Bank of New Zealand foreign exchange strategist Raiko Shareef said it was surprising the Kiwi did not fall further.
"The Kiwi dollar is slightly lower. Normally you'd expect it to be significantly lower, given the strength that we saw in those US employment numbers," Mr Shareef said.
"The New Zealand dollar has a very strong interest rate advantage against the United States that really means that it's essentially the top pick for an investor who is looking to take advantage of those returns."
Just after 5pm, the New Zealand dollar was buying: 87.49 US cents, 93.43 Australian cents, 50.95 pence, 0.6428 euro, 89.26 yen and 5.43 renminbi.

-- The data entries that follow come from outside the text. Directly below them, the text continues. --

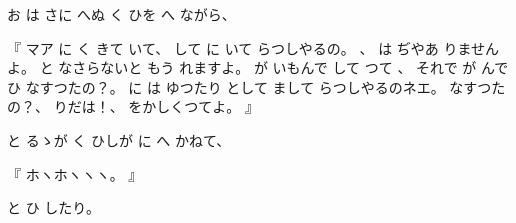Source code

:
%
お
は
さに%
へぬ
く
ひを
へ
ながら、

%
『
マア
に
く
きて
いて、
%
して
に
いて
らつしやるの。
%
、
%
は
ぢやあ
りませんよ。
%
と
なさらないと
もう
れますよ。
%
が
いもんで
して
つて
、
%
%
それで
が
んで
ひ
なすつたの？。
%
に
は
ゆつたり
として
まして
らつしやるのネエ。
%
なすつたの？、
%
りだは！、
%
をかしくつてよ。
』

%
と
るゝが
く
ひしが
に
へ
かねて、

%
『
ホヽホヽヽヽ。
』

%
と
ひ
したり。


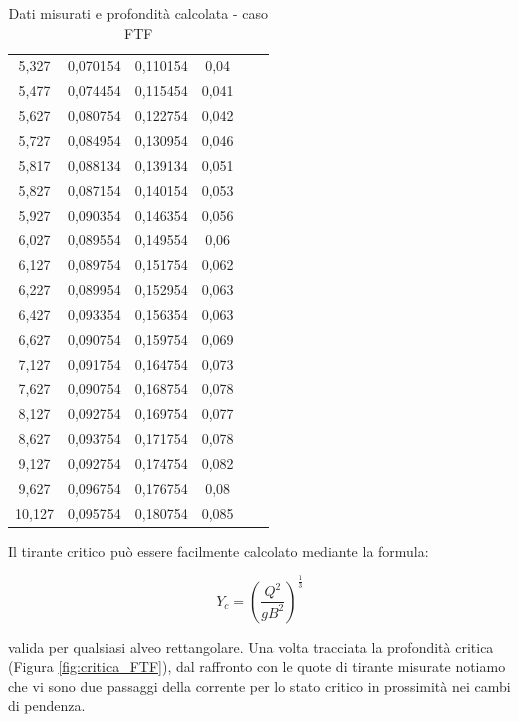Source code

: \documentclass[12pt]{article} %
\begin{document}
\begin{table}[H]
\begin{tabular}{cccccc}
5,327  & 0,070154 & 0,110154 & 0,04  &  &  \\
5,477  & 0,074454 & 0,115454 & 0,041 &  &  \\
5,627  & 0,080754 & 0,122754 & 0,042 &  &  \\
5,727  & 0,084954 & 0,130954 & 0,046 &  &  \\
5,817  & 0,088134 & 0,139134 & 0,051 &  &  \\
5,827  & 0,087154 & 0,140154 & 0,053 &  &  \\
5,927  & 0,090354 & 0,146354 & 0,056 &  &  \\
6,027  & 0,089554 & 0,149554 & 0,06  &  &  \\
6,127  & 0,089754 & 0,151754 & 0,062 &  &  \\
6,227  & 0,089954 & 0,152954 & 0,063 &  &  \\
6,427  & 0,093354 & 0,156354 & 0,063 &  &  \\
6,627  & 0,090754 & 0,159754 & 0,069 &  &  \\
7,127  & 0,091754 & 0,164754 & 0,073 &  &  \\
7,627  & 0,090754 & 0,168754 & 0,078 &  &  \\
8,127  & 0,092754 & 0,169754 & 0,077 &  &  \\
8,627  & 0,093754 & 0,171754 & 0,078 &  &  \\
9,127  & 0,092754 & 0,174754 & 0,082 &  &  \\
9,627  & 0,096754 & 0,176754 & 0,08  &  &  \\
10,127 & 0,095754 & 0,180754 & 0,085 &  & 
\end{tabular}
\caption{Dati misurati e profondità calcolata - caso FTF}
\label{tab:FTF}
\end{table}
\vspace*{\fill}
\newpage

\noindent Il tirante critico può essere facilmente calcolato mediante la formula:

\begin{equation}
    Y_c=\left(\frac{Q^2}{gB^2}\right)^\frac{1}{3}
    \label{eqn:Yc}
\end{equation}

\noindent valida per qualsiasi alveo rettangolare. Una volta tracciata la profondità critica (Figura \ref{fig:critica_FTF}), dal raffronto con le quote di tirante misurate notiamo che vi sono due passaggi della corrente per lo stato critico in prossimità nei cambi di pendenza.
\end{document}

New Zealand shares staged a late rally, the NZX Top 50 Index gaining 22 points to 5189.
Harbour Asset Management director Craig Stent said investors continued to be distracted by the large numbers of company floats.
"It was a bit mixed on the New Zealand market but we're seeing some positive movement in some of the more cyclical stock such as Mainfreight and Fletcher Building," he said.
Shares in Mainfreight rose 45 cents to $14.85 and Fletcher Building shares gained 12 cents to $8.97.
Auckland International Airport shares eased 1 cent to $3.88, while Telecom fell half a cent to $2.69.5.
The price of the Scales shares has been set at $1.60, at the bottom of the $1.60-$1.85 indicative range, although the company said demand significantly exceeded the 93 million shares being sold.
Metro Glass has not officially announced its final price yet but it is reported to be $1.70, near the bottom of its $1.65-$1.90 indicative range.